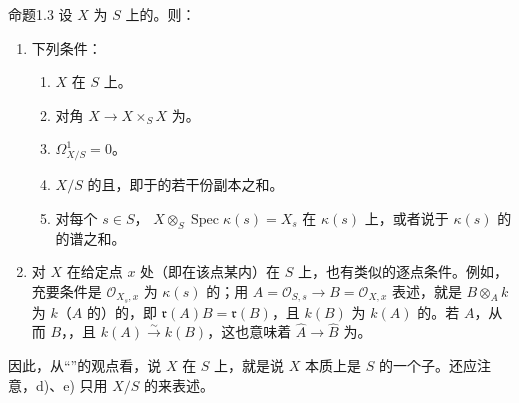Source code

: \begin{SGAresult}{命题}{1.3}
设 $X$ 为 $S$ 上的。则：
\begin{enumerate}
\item[(i)] 下列条件：
\begin{enumerate}
\item[a)] $X$ 在 $S$ 上。
\item[b)] 对角 $X\to X\times_S X$ 为。
\item[c)] $\Omega^1_{X/S}=0$。
\item[d)] $X/S$ 的且，即于的若干份副本之和。
\item[e)] 对每个 $s\in S$， $X\otimes_S\operatorname{Spec}\kappa(s)=X_s$ 在 $\kappa(s)$ 上，或者说于 $\kappa(s)$ 的的谱之和。
\end{enumerate}
\item[(ii)] 对 $X$ 在给定点 $x$ 处（即在该点某内）在 $S$ 上，也有类似的逐点条件。例如，充要条件是 $\mathscr O_{X_s,x}$ 为 $\kappa(s)$ 的；用 $A=\mathscr O_{S,s}\to B=\mathscr O_{X,x}$ 表述，就是 $B\otimes_A k$ 为 $k$（$A$ 的）的，即 $\mathfrak r(A)B=\mathfrak r(B)$，且 $k(B)$ 为 $k(A)$ 的。若 $A$，从而 $B$，，且 $k(A)\xrightarrow\sim k(B)$，这也意味着 $\widehat A\to\widehat B$ 为。
\end{enumerate}
\end{SGAresult}
因此，从“”的观点看，说 $X$ 在 $S$ 上，就是说 $X$ 本质上是 $S$ 的一个子。还应注意，d)、e) 只用 $X/S$ 的来表述。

--------------------

Print exactly the lines of the records from the one containing "上，或者说于 $\kappa(s)$ 的的谱之和。" through the end, and nothing besides them.

\item[e)] 对每个 $s\in S$， $X\otimes_S\operatorname{Spec}\kappa(s)=X_s$ 在 $\kappa(s)$ 上，或者说于 $\kappa(s)$ 的的谱之和。
\end{enumerate}
\item[(ii)] 对 $X$ 在给定点 $x$ 处（即在该点某内）在 $S$ 上，也有类似的逐点条件。例如，充要条件是 $\mathscr O_{X_s,x}$ 为 $\kappa(s)$ 的；用 $A=\mathscr O_{S,s}\to B=\mathscr O_{X,x}$ 表述，就是 $B\otimes_A k$ 为 $k$（$A$ 的）的，即 $\mathfrak r(A)B=\mathfrak r(B)$，且 $k(B)$ 为 $k(A)$ 的。若 $A$，从而 $B$，，且 $k(A)\xrightarrow\sim k(B)$，这也意味着 $\widehat A\to\widehat B$ 为。
\end{enumerate}
\end{SGAresult}
因此，从“”的观点看，说 $X$ 在 $S$ 上，就是说 $X$ 本质上是 $S$ 的一个子。还应注意，d)、e) 只用 $X/S$ 的来表述。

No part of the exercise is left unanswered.